聖人君子たる容貌を兼ね備えた伊東と、中岡が始めて会ったのはこの時である。
「引見を賜り、心より恐悦至極と存じます」
三條の下手に座る中岡を見た伊東は、内密に陳情しい事があるので人払いをしてほしいと願い出た。
「これに控えるは余の随臣じゃ。他は下がらせておるゆえ、気兼ねは無用と申し伝える」
上げられた伊東の顔が、下段の端に座す中岡へ向く。
一瞬、怪訝そうな表情を浮かべた伊東だったが、一転して笑みを浮かべると朗々とした声で語り始めた。
「恐れながら申し上げます。私は勤王の志を芯とし、朝廷の今後を憂いこの地へ参りました」
宇田兵衛は変名で、新撰組参謀伊東甲子太郎である事。新撰組に入るに至った経緯を説明し、近藤たちとは攘夷という点で結びつきがあるものの、勤王派である自分とは意を違える相手であると、新撰組における自分との矛盾点を説いた。

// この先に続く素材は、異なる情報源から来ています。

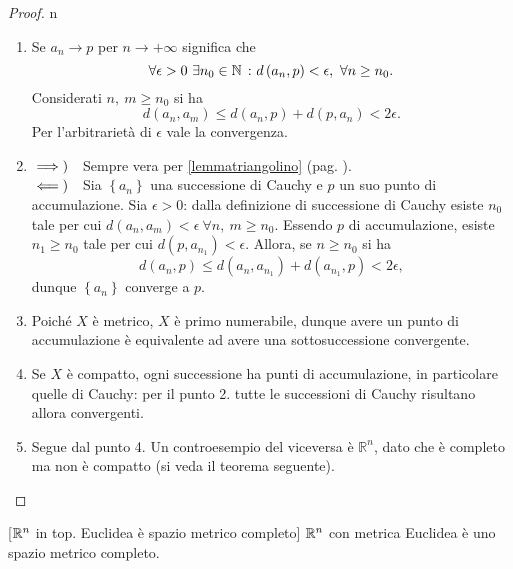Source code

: \begin{proof}{n}~{}
	\begin{enumerate}[label=\Roman*]
		\item Se $a_n\to p$ per $n\to +\infty$ significa che
		\begin{equation*}
			\forall \epsilon>0\ \exists n_0\in\N\ \colon d\left(a_n,p\right)<\epsilon,\ \forall n\geq n_0.
		\end{equation*}
	Considerati $n,\ m\geq n_0$ si ha
	\begin{equation*}
		d\left(a_n,a_m\right)\leq d\left(a_n,p\right)+d\left(p,a_n\right)< 2\epsilon.
	\end{equation*}
Per l'arbitrarietà di $\epsilon$ vale la convergenza.
\item $\implies)\quad$Sempre vera per \ref{lemmatriangolino} (pag. \pageref{lemmatriangolino}).\\
$\impliedby)\quad$Sia $\left\{a_n\right\}$ una successione di Cauchy e $p$ un suo punto di accumulazione. Sia $\epsilon>0$: dalla definizione di successione di Cauchy esiste $n_0$ tale per cui $d\left(a_n,a_m\right)<\epsilon\ \forall n,\ m\geq n_0$. Essendo $p$ di accumulazione, esiste $ n_1\geq n_0$ tale per cui $d\left(p,a_{n_1}\right)<\epsilon$. Allora, se $n\geq n_0$ si ha
	\begin{equation*}
	d\left(a_n,p\right)\leq d\left(a_n,a_{n_1}\right)+d\left(a_{n_1},p\right)< 2\epsilon,
\end{equation*}
dunque $\left\{a_n\right\}$ converge a $p$.
\item Poiché $X$ è metrico, $X$ è primo numerabile, dunque avere un punto di accumulazione è equivalente ad avere una sottosuccessione convergente.
\item Se $X$ è compatto, ogni successione ha punti di accumulazione, in particolare quelle di Cauchy: per il punto 2. tutte le successioni di Cauchy risultano allora convergenti.
\item Segue dal punto 4. Un controesempio del viceversa è $\mathbb{R}^n$, dato che è completo ma non è compatto (si veda il teorema seguente).\qedhere
\end{enumerate}
\end{proof}
\begin{theorem}{}[$\mathbb{R}^n$ in top. Euclidea è spazio metrico completo]
	$\mathbb{R}^n$ con metrica Euclidea è uno spazio metrico completo.
\end{theorem}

「新撰組と申せば、市中警護の勤めは納得すれど、洛中に於いて志士らを狩る集団ではないか。斯様な者らを束ねる参謀職にあるそなたが、何ゆえ大宰府へと来られた」
「京の守護に就いておりますとは言え、闇雲に幕府の敵と志士を斬る所業に、私は納得して居らぬ所存と申し上げます。本来、京に残留する事となりました折、公武合体に基いて攘夷断行の助力をする目的を掲げたはず。それが今日、その攘夷もままならず、京守護職の庇護の下に、不逞浪士ばかりでなく攘夷を志とする者達を問答無用と斬り捨てて居るのは事実。しかし、新撰組と名を掲げる者すべてが、現状を良しとはしておりませぬ。ゆえに私は、隊内の風紀、思想を変革すべく尽力して参りましたが、力及ばず今日に至っております」
「参謀の力をもってしても、新撰組の意向を替えられぬと申すか」
「局長はさておき、厄介となりますのが副長職に就いております土方歳三と申す者にございます。例え局長をこちら側へ引き込む事に成功しても、必ずやこの土方が邪魔にと出てまいりましょう」
会津藩だけでなく、膝を交える各藩の要人と相席し、意見を交わすうちに近藤の態度が変化し始めた。煽てられれば煽てられただけその気に名なってしまうのが近藤の短所であり、長所であるのを、伊東は見逃さなかった。論をだせば嬉々として話しに乗ってくる。論を以って説けば動く男というのは、市中を駆け回るより、幕臣達との時勢を語る方を優先させている近藤をを見れば確かと言えた。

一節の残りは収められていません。